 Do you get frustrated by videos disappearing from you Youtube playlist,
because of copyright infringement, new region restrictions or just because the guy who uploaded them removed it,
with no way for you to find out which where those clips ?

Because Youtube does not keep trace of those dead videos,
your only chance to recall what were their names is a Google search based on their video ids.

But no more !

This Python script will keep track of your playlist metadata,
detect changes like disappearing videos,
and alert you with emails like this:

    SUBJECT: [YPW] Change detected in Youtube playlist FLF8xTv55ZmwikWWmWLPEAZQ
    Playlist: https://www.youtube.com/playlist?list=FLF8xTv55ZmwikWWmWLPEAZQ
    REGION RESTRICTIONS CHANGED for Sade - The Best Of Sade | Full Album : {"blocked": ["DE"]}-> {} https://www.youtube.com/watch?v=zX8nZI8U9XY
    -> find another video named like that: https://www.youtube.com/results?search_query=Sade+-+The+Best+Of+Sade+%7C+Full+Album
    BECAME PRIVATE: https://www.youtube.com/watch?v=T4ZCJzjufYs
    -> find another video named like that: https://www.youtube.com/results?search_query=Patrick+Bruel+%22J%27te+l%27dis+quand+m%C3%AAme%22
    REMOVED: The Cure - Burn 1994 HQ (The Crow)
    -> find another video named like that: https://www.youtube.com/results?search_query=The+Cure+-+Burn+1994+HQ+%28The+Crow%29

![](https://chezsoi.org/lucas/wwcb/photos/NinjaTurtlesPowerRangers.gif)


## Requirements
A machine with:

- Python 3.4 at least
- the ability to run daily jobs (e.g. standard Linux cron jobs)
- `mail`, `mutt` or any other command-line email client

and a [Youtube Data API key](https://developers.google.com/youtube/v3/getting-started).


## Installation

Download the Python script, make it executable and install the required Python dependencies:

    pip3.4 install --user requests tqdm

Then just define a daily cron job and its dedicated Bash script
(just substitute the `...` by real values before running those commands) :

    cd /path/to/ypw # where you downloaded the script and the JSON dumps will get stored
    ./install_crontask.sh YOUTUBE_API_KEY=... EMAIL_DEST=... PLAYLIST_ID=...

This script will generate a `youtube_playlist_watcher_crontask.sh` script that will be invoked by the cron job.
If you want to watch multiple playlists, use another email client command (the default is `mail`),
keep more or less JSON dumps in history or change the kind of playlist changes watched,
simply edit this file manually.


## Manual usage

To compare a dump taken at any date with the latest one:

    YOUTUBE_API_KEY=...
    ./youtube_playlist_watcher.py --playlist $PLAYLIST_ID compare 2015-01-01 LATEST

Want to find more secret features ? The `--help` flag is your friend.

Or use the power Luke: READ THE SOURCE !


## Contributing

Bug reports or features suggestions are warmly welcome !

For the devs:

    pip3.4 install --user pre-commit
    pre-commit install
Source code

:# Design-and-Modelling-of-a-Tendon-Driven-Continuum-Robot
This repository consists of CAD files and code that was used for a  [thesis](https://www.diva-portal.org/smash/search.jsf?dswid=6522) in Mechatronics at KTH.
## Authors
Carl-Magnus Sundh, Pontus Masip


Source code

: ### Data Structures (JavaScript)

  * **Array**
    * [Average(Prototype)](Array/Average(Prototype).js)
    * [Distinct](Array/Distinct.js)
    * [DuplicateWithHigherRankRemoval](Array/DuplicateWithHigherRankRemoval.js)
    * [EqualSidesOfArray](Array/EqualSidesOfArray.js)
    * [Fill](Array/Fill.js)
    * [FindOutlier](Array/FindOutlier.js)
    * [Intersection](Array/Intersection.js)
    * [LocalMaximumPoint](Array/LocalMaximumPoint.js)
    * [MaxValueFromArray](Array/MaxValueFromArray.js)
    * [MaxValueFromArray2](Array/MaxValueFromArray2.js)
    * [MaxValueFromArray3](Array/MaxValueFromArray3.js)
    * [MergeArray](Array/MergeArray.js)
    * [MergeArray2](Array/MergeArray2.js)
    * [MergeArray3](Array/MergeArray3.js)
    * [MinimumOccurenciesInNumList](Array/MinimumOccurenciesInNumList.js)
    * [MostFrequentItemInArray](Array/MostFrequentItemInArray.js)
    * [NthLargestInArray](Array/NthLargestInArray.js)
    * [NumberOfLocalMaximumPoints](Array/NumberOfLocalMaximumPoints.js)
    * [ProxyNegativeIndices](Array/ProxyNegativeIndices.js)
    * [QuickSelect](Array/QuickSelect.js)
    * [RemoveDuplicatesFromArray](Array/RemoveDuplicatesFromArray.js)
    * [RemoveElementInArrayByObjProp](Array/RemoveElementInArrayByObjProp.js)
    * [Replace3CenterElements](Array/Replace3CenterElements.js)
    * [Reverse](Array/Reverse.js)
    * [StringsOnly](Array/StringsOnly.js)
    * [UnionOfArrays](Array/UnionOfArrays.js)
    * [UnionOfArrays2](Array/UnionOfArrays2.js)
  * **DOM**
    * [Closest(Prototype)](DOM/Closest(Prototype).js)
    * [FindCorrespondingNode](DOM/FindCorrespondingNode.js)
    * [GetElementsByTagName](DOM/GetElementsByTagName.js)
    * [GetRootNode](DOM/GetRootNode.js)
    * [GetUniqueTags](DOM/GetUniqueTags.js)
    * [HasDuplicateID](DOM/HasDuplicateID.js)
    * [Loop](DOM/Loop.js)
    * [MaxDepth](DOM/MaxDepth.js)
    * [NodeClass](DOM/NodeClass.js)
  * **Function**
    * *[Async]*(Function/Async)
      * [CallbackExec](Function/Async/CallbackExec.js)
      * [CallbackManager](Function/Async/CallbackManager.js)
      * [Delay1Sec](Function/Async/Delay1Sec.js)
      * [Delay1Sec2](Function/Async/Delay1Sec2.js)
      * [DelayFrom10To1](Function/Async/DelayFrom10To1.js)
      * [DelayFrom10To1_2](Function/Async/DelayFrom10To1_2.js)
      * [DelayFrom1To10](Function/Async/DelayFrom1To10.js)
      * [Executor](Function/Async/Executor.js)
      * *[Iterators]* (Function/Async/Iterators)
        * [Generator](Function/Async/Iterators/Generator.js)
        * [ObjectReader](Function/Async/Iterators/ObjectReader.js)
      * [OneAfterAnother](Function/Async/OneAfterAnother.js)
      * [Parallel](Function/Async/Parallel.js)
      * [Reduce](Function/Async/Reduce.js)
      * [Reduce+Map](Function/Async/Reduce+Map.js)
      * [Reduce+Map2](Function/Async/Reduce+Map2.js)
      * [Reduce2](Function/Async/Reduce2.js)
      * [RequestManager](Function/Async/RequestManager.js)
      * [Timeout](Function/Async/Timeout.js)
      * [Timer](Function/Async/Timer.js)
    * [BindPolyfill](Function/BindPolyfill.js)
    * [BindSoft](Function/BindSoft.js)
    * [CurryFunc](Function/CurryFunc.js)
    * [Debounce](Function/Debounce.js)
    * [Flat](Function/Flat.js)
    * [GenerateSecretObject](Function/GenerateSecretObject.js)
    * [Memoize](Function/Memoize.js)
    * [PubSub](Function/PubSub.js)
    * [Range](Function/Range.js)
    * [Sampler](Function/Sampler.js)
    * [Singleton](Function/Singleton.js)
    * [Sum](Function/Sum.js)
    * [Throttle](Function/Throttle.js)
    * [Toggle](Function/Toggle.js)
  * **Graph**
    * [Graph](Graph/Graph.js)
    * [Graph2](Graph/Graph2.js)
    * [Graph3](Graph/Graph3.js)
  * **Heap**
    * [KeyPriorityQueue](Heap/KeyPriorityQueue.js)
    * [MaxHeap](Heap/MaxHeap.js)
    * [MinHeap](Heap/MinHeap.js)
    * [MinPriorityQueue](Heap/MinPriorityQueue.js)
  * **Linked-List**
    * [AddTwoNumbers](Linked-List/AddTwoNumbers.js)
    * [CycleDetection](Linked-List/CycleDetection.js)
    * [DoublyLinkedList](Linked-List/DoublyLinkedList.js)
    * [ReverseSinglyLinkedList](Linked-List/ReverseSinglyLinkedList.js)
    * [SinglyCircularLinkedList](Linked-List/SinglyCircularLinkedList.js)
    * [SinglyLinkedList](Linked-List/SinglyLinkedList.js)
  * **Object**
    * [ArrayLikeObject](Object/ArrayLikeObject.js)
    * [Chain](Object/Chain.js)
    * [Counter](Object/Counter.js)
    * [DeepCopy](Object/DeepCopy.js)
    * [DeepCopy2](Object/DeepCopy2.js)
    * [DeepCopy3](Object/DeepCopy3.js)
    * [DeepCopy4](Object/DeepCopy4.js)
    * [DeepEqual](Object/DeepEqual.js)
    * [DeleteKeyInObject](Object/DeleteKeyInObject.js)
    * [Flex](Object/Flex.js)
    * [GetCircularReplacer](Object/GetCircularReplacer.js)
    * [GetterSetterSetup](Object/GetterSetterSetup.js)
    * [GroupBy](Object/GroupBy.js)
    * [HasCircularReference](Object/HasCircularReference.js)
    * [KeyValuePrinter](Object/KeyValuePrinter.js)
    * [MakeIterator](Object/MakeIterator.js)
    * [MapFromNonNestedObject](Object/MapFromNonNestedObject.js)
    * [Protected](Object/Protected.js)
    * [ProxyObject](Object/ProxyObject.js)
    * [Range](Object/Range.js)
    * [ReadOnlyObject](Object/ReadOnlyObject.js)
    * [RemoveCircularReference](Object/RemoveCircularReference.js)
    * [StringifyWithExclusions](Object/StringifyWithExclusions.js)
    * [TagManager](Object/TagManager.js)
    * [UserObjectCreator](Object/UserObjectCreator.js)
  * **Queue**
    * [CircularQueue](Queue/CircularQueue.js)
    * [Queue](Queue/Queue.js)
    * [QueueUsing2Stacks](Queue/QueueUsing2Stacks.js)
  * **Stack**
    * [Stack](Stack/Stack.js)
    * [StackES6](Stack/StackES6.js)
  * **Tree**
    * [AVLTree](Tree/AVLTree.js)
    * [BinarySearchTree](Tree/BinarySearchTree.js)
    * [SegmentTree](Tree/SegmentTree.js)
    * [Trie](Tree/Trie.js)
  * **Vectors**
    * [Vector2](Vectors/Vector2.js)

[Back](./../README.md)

-------------------------

What you are asked to do
Go through the records above, find every line with the word "Graph", and list those lines.

Result of the task
  * **Graph**
    * [Graph](Graph/Graph.js)
    * [Graph2](Graph/Graph2.js)
    * [Graph3](Graph/Graph3.js)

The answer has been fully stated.